Avustralya'da uzun yıllar boyunca emekli işçi olarak çalışan 65 yaşındaki Fatma Yıldız, kariyerinin ardından köyüne dönme kararı aldı. Hayatının yeni döneminde, özel bir meyve yetiştiriciliği projesine imza atan Yıldız, köyündeki tarımsal potansiyeli değerlendirmeyi hedefliyor. Ülke dışındaki deneyimlerini memleketine taşıyan Yıldız’ın hikayesi, hem tarım hem de girişimcilik açısından ilham verici bir örnek teşkil ediyor.
Fatma Yıldız, genç yaşlarda gittiği Avustralya'da, hem sosyal hem de ekonomik anlamda kendini geliştirme fırsatları buldu. Emeklilik döneminde, kentin kalabalığından uzakta doğayla baş başa bir yaşam sürmenin hayalini kurarak, memleketi olan Türkiye'nin küçük bir köyü olan Ağaçlı’ya geri dönmeye karar verdi. Ağaçlı, Osma’nın en güzel köylerinden biri olarak bilinmesine rağmen, tarımsal anlamda pek de değerlendirilmeyen bir yerdi.
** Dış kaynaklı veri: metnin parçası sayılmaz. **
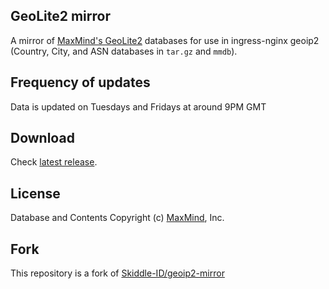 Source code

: ## GeoLite2 mirror
A mirror of [MaxMind's GeoLite2](https://dev.maxmind.com/geoip/geoip2/geolite2/) databases for use in ingress-nginx geoip2 (Country, City, and ASN databases in `tar.gz` and `mmdb`).

## Frequency of updates
Data is updated on Tuesdays and Fridays at around 9PM GMT

## Download
Check [latest release](https://github.com/Codecontrol-Oy/geoip2-mirror/releases/latest).

## License
Database and Contents Copyright (c) [MaxMind](https://www.maxmind.com/), Inc.

## Fork
This repository is a fork of [Skiddle-ID/geoip2-mirror](https://github.com/Skiddle-ID/geoip2-mirror)
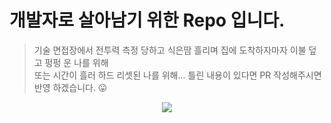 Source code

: # 개발자로 살아남기 위한 Repo 입니다.
 > 기술 면접장에서 전투력 측정 당하고 식은땀 흘리며 집에 도착하자마자 이불 덮고 펑펑 운 나를 위해<br/>
 > 또는 시간이 흘러 하드 리셋된 나를 위해... 틀린 내용이 있다면 PR 작성해주시면 반영 하겠습니다. 😛
 
<div align="center">
<img src="https://user-images.githubusercontent.com/79893048/217548174-e1f3f240-a304-4cd2-829e-d895da6d2b4f.gif"></img>
</div>
 


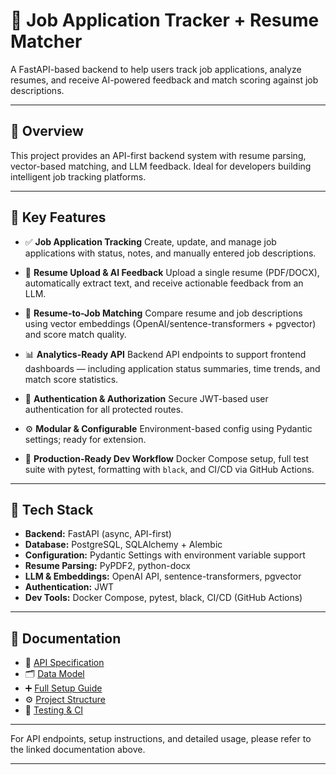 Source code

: # 📂 Job Application Tracker + Resume Matcher

A FastAPI-based backend to help users track job applications, analyze resumes, and receive AI-powered feedback and match scoring against job descriptions.

---

## 🎯 Overview

This project provides an API-first backend system with resume parsing, vector-based matching, and LLM feedback. Ideal for developers building intelligent job tracking platforms.

---

## 🚀 Key Features

- ✅ **Job Application Tracking**
  Create, update, and manage job applications with status, notes, and manually entered job descriptions.

- 📄 **Resume Upload & AI Feedback**
  Upload a single resume (PDF/DOCX), automatically extract text, and receive actionable feedback from an LLM.

- 🤖 **Resume-to-Job Matching**
  Compare resume and job descriptions using vector embeddings (OpenAI/sentence-transformers + pgvector) and score match quality.

- 📊 **Analytics-Ready API**
  Backend API endpoints to support frontend dashboards — including application status summaries, time trends, and match score statistics.

- 🔐 **Authentication & Authorization**
  Secure JWT-based user authentication for all protected routes.

- ⚙️ **Modular & Configurable**
  Environment-based config using Pydantic settings; ready for extension.

- 🧪 **Production-Ready Dev Workflow**
  Docker Compose setup, full test suite with pytest, formatting with `black`, and CI/CD via GitHub Actions.

---

## 🧰 Tech Stack

- **Backend:** FastAPI (async, API-first)
- **Database:** PostgreSQL, SQLAlchemy + Alembic
- **Configuration:** Pydantic Settings with environment variable support
- **Resume Parsing:** PyPDF2, python-docx
- **LLM & Embeddings:** OpenAI API, sentence-transformers, pgvector
- **Authentication:** JWT
- **Dev Tools:** Docker Compose, pytest, black, CI/CD (GitHub Actions)

---

## 📄 Documentation

- 📑 [API Specification](docs/API_SPEC.md)
- 🗂️ [Data Model](docs/DATA_MODEL.md)
- ➕ [Full Setup Guide](docs/SETUP.md)
- ⚙️ [Project Structure](docs/PROJECT_STRUCTURE.md)
- 🧪 [Testing & CI](docs/TESTING.md)

---

For API endpoints, setup instructions, and detailed usage, please refer to the linked documentation above.

---
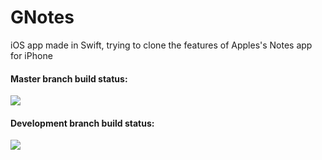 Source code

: # GNotes
iOS app made in Swift, trying to clone the features of Apples's Notes app for iPhone

#### Master branch build status:
![](https://travis-ci.org/gauthamilango/GNotes.svg?branch=master)

#### Development branch build status:
![](https://travis-ci.org/gauthamilango/GNotes.svg?branch=development)
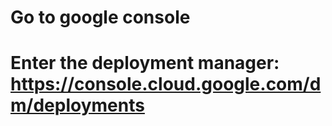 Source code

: # Go to google console
# Enter the deployment manager: https://console.cloud.google.com/dm/deployments
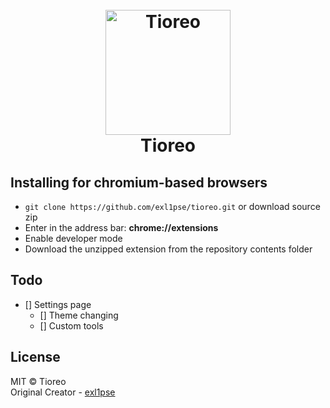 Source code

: <h1 align="center">
  <br>
  <a href="#"><img src="https://imgur.com/D0rkmQP.png" alt="Tioreo" width="200"></a>
  <br>
  Tioreo
  <br>
</h1>

## Installing for chromium-based browsers

-   `git clone https://github.com/exl1pse/tioreo.git` or download source zip
-   Enter in the address bar: **chrome://extensions**
-   Enable developer mode
-   Download the unzipped extension from the repository contents folder

## Todo
- [] Settings page
  - [] Theme changing
  - [] Custom tools

## License
MIT © Tioreo<br/>
Original Creator - [exl1pse](https://github.com/exl1pse)

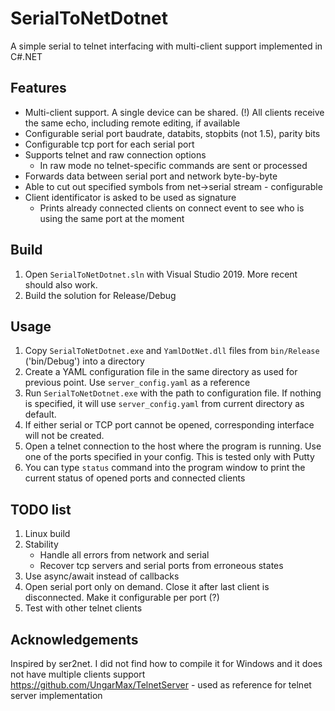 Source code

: # SerialToNetDotnet
A simple serial to telnet interfacing with multi-client support implemented in C#.NET

## Features
- Multi-client support. A single device can be shared. (!) All clients receive the same echo, including remote editing, if available
- Configurable serial port baudrate, databits, stopbits (not 1.5), parity bits
- Configurable tcp port for each serial port
- Supports telnet and raw connection options
    - In raw mode no telnet-specific commands are sent or processed
- Forwards data between serial port and network byte-by-byte
- Able to cut out specified symbols from net->serial stream - configurable 
- Client identificator is asked to be used as signature
    - Prints already connected clients on connect event to see who is using the same port at the moment

## Build
1. Open `SerialToNetDotnet.sln` with Visual Studio 2019. More recent should also work.
2. Build the solution for Release/Debug

## Usage
1. Copy `SerialToNetDotnet.exe` and `YamlDotNet.dll` files from `bin/Release` ('bin/Debug') into a directory
3. Create a YAML configuration file in the same directory as used for previous point. Use `server_config.yaml` as a reference
4. Run `SerialToNetDotnet.exe` with the path to configuration file. If nothing is specified, it will use `server_config.yaml` from current directory as default.
5. If either serial or TCP port cannot be opened, corresponding interface will not be created.
6. Open a telnet connection to the host where the program is running. Use one of the ports specified in your config. This is tested only with Putty
7. You can type `status` command into the program window to print the current status of opened ports and connected clients

## TODO list
1. Linux build
2. Stability
    - Handle all errors from network and serial
    - Recover tcp servers and serial ports from erroneous states
5. Use async/await instead of callbacks
6. Open serial port only on demand. Close it after last client is disconnected. Make it configurable per port (?)
7. Test with other telnet clients

## Acknowledgements
Inspired by ser2net. I did not find how to compile it for Windows and it does not have multiple clients support
https://github.com/UngarMax/TelnetServer - used as reference for telnet server implementation
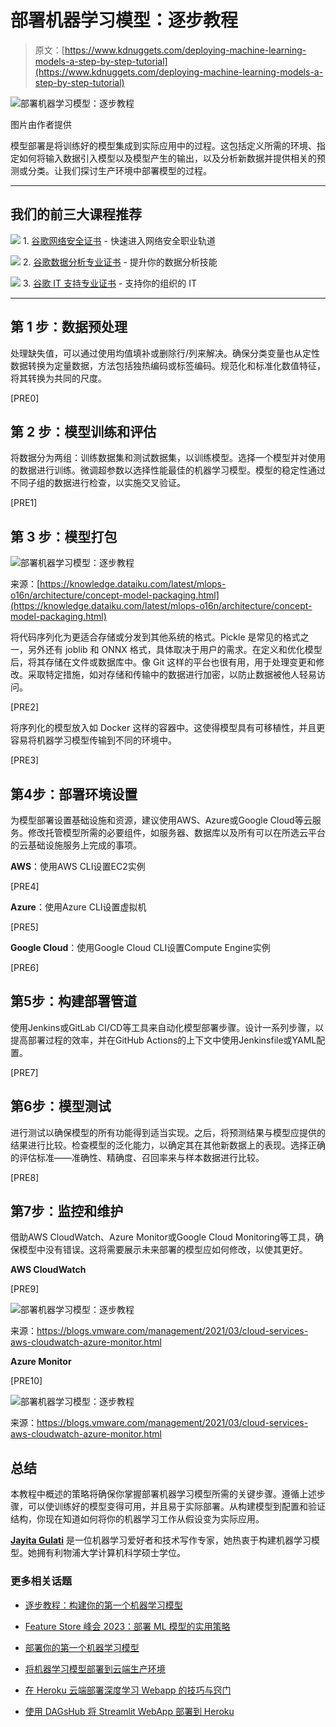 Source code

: # 部署机器学习模型：逐步教程

> 原文：[https://www.kdnuggets.com/deploying-machine-learning-models-a-step-by-step-tutorial](https://www.kdnuggets.com/deploying-machine-learning-models-a-step-by-step-tutorial)

![部署机器学习模型：逐步教程](../Images/75bdc52cd0a4f295a2d3cd35d8e3e6f5.png)

图片由作者提供

模型部署是将训练好的模型集成到实际应用中的过程。这包括定义所需的环境、指定如何将输入数据引入模型以及模型产生的输出，以及分析新数据并提供相关的预测或分类。让我们探讨生产环境中部署模型的过程。

* * *

## 我们的前三大课程推荐

![](../Images/0244c01ba9267c002ef39d4907e0b8fb.png) 1\. [谷歌网络安全证书](https://www.kdnuggets.com/google-cybersecurity) - 快速进入网络安全职业轨道

![](../Images/e225c49c3c91745821c8c0368bf04711.png) 2\. [谷歌数据分析专业证书](https://www.kdnuggets.com/google-data-analytics) - 提升你的数据分析技能

![](../Images/0244c01ba9267c002ef39d4907e0b8fb.png) 3\. [谷歌 IT 支持专业证书](https://www.kdnuggets.com/google-itsupport) - 支持你的组织的 IT

* * *

## 第 1 步：数据预处理

处理缺失值，可以通过使用均值填补或删除行/列来解决。确保分类变量也从定性数据转换为定量数据，方法包括独热编码或标签编码。规范化和标准化数值特征，将其转换为共同的尺度。

[PRE0]

## 第 2 步：模型训练和评估

将数据分为两组：训练数据集和测试数据集，以训练模型。选择一个模型并对使用的数据进行训练。微调超参数以选择性能最佳的机器学习模型。模型的稳定性通过不同子组的数据进行检查，以实施交叉验证。

[PRE1]

## 第 3 步：模型打包

![部署机器学习模型：逐步教程](../Images/57afdfc59349144f86b5770cb373fc67.png)

来源：[https://knowledge.dataiku.com/latest/mlops-o16n/architecture/concept-model-packaging.html](https://knowledge.dataiku.com/latest/mlops-o16n/architecture/concept-model-packaging.html)

将代码序列化为更适合存储或分发到其他系统的格式。Pickle 是常见的格式之一，另外还有 joblib 和 ONNX 格式，具体取决于用户的需求。在定义和优化模型后，将其存储在文件或数据库中。像 Git 这样的平台也很有用，用于处理变更和修改。采取特定措施，如对存储和传输中的数据进行加密，以防止数据被他人轻易访问。

[PRE2]

将序列化的模型放入如 Docker 这样的容器中。这使得模型具有可移植性，并且更容易将机器学习模型传输到不同的环境中。

[PRE3]

## 第4步：部署环境设置

为模型部署设置基础设施和资源，建议使用AWS、Azure或Google Cloud等云服务。修改托管模型所需的必要组件，如服务器、数据库以及所有可以在所选云平台的云基础设施服务上完成的事项。

**AWS**：使用AWS CLI设置EC2实例

[PRE4]

**Azure**：使用Azure CLI设置虚拟机

[PRE5]

**Google Cloud**：使用Google Cloud CLI设置Compute Engine实例

[PRE6]

## 第5步：构建部署管道

使用Jenkins或GitLab CI/CD等工具来自动化模型部署步骤。设计一系列步骤，以提高部署过程的效率，并在GitHub Actions的上下文中使用Jenkinsfile或YAML配置。

[PRE7]

## 第6步：模型测试

进行测试以确保模型的所有功能得到适当实现。之后，将预测结果与模型应提供的结果进行比较。检查模型的泛化能力，以确定其在其他新数据上的表现。选择正确的评估标准——准确性、精确度、召回率来与样本数据进行比较。

[PRE8]

## 第7步：监控和维护

借助AWS CloudWatch、Azure Monitor或Google Cloud Monitoring等工具，确保模型中没有错误。这将需要展示未来部署的模型应如何修改，以使其更好。

**AWS CloudWatch**

[PRE9]

![部署机器学习模型：逐步教程](../Images/fcae81532de717a0ed4ebed9d66588d6.png)

来源：https://blogs.vmware.com/management/2021/03/cloud-services-aws-cloudwatch-azure-monitor.html

**Azure Monitor**

[PRE10]

![部署机器学习模型：逐步教程](../Images/b6dd2c6625e9ceae96b6fa8c3c916314.png)

来源：https://blogs.vmware.com/management/2021/03/cloud-services-aws-cloudwatch-azure-monitor.html

## 总结

本教程中概述的策略将确保你掌握部署机器学习模型所需的关键步骤。遵循上述步骤，可以使训练好的模型变得可用，并且易于实际部署。从构建模型到配置和验证结构，你现在知道如何将你的机器学习工作从假设变为实际应用。

**[Jayita Gulati](https://www.linkedin.com/in/jayitagulati1998/)** 是一位机器学习爱好者和技术写作专家，她热衷于构建机器学习模型。她拥有利物浦大学计算机科学硕士学位。

### 更多相关话题

+   [逐步教程：构建你的第一个机器学习模型](https://www.kdnuggets.com/step-by-step-tutorial-to-building-your-first-machine-learning-model)

+   [Feature Store 峰会 2023：部署 ML 模型的实用策略](https://www.kdnuggets.com/2023/09/hopsworks-feature-store-summit-2023-practical-strategies-deploying-ml-models-production-environments)

+   [部署你的第一个机器学习模型](https://www.kdnuggets.com/deploying-your-first-machine-learning-model)

+   [将机器学习模型部署到云端生产环境](https://www.kdnuggets.com/deploying-your-ml-model-to-production-in-the-cloud)

+   [在 Heroku 云端部署深度学习 Webapp 的技巧与窍门](https://www.kdnuggets.com/2021/12/tips-tricks-deploying-dl-webapps-heroku.html)

+   [使用 DAGsHub 将 Streamlit WebApp 部署到 Heroku](https://www.kdnuggets.com/2022/02/deploying-streamlit-webapp-heroku-dagshub.html)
Yıldız, buradaki doğal zenginlikleri ve tarımsal potansiyeli değerlendirmek istiyordu.
Köyüne döndükten sonra, tarıma olan ilgisini daha da artıran Yıldız, yerel halkın da desteğiyle, deneyimlerini kullanarak "süper meyveler" yetiştirmeye başladı. Bu özel meyveler arasında Acai, Goji ve Chia tohumları gibi dünya genelinde sağlıklı yaşamın sembolleri haline gelmiş bitkiler bulunuyor. Yıldız, bu meyvelerin yalnızca lezzetli değil, aynı zamanda sağlık açısından faydalı olduğunu belirtiyor. Böylelikle, köyde hem doğal tarımı yaygınlaştırmayı hem de yerel ekonomiyi canlandırmayı hedefliyor.
"Süper meyve" olarak adlandırılan bu tür bitkiler, besin değeri açısından oldukça zengin olmaları ile dikkat çekiyor. Örneğin, Acai meyvesi, antioksidanlar bakımından oldukça zengin olup hücre yenilenmesini destekliyor. Goji ise göz sağlığını korumasına ve bağışıklık sistemini güçlendirmesine yardımcı olan bir meyve olarak biliniyor. Chia tohumları ise omega-3 yağ asitleri, lif ve protein açısından zengin olmasıyla biliniyor ve birçok sağlık uzmanı tarafından öneriliyor.
Fatma Yıldız, köydeki gençleri ve yerel çiftçileri de bu konuda bilgilendirerek, tarımsal bir devrim yaratmayı hedefliyor. Yaşadığı deneyimlerin yanı sıra, Avustralya’daki tarım tekniklerini de uygulayarak daha verimli bir yetiştirme süreci oluşturmayı amaçlıyor. Tohumların ve meyvelerin doğal yapısını koruyarak, organik tarıma yönelmesi, köydeki diğer çiftçiler için bir örnek teşkil ediyor.
Yıldız, köy halkıyla birlikte "Süper Meyve Festivali" düzenlemeyi planlıyor. Bu festivallerde, hem kendi yetiştirdiği meyveleri tanıtacak hem de aynı zamanda yerel ürünlerin tanınmasına katkıda bulunmayı amaçlıyor. Böylece hem tarımsal ürünlerin hem de köyünün tanıtımını yaparak, yerel ekonomiyi geliştirme hedefine bir adım daha yaklaşmayı hedefliyor.
Fatma Yıldız'ın hikayesi, köydeki insanların tarımı nasıl bir fırsata dönüştürebileceğine dair önemli bir örnek sunuyor. Yıldız, hem emeklilik hayatının tadını çıkarırken hem de doğaya olan sevgisini ve tarıma olan tutkusunu birleştirerek, memleketine büyük bir katkıda bulunuyor. Onun çabaları, farklı yaş gruplarındaki insanlara ilham vermeye devam ediyor ve yerel tarım ekosistemine pozitif bir etki yaratıyor.
Sonuç olarak, Fatma Yıldız’ın hikayesi, emeklilik hayatında bile yeni keşifler yapmanın ve hayalleri gerçekleştirecek adımlar atmanın mümkün olduğunu gösteriyor. Bu öykü, hem bireysel bir başarı hikayesi olarak karşımıza çıkıyor hem de yerel tarımın önemini bir kez daha gözler önüne seriyor. Yıldız’ın projeleri, diğer köylere de örnek olacak ve gelecekte, bu tür girişimlerin artmasıyla Türkiye’nin tarım sektöründe yeni bir dönüşüm yaratılabileceği düşünülüyor.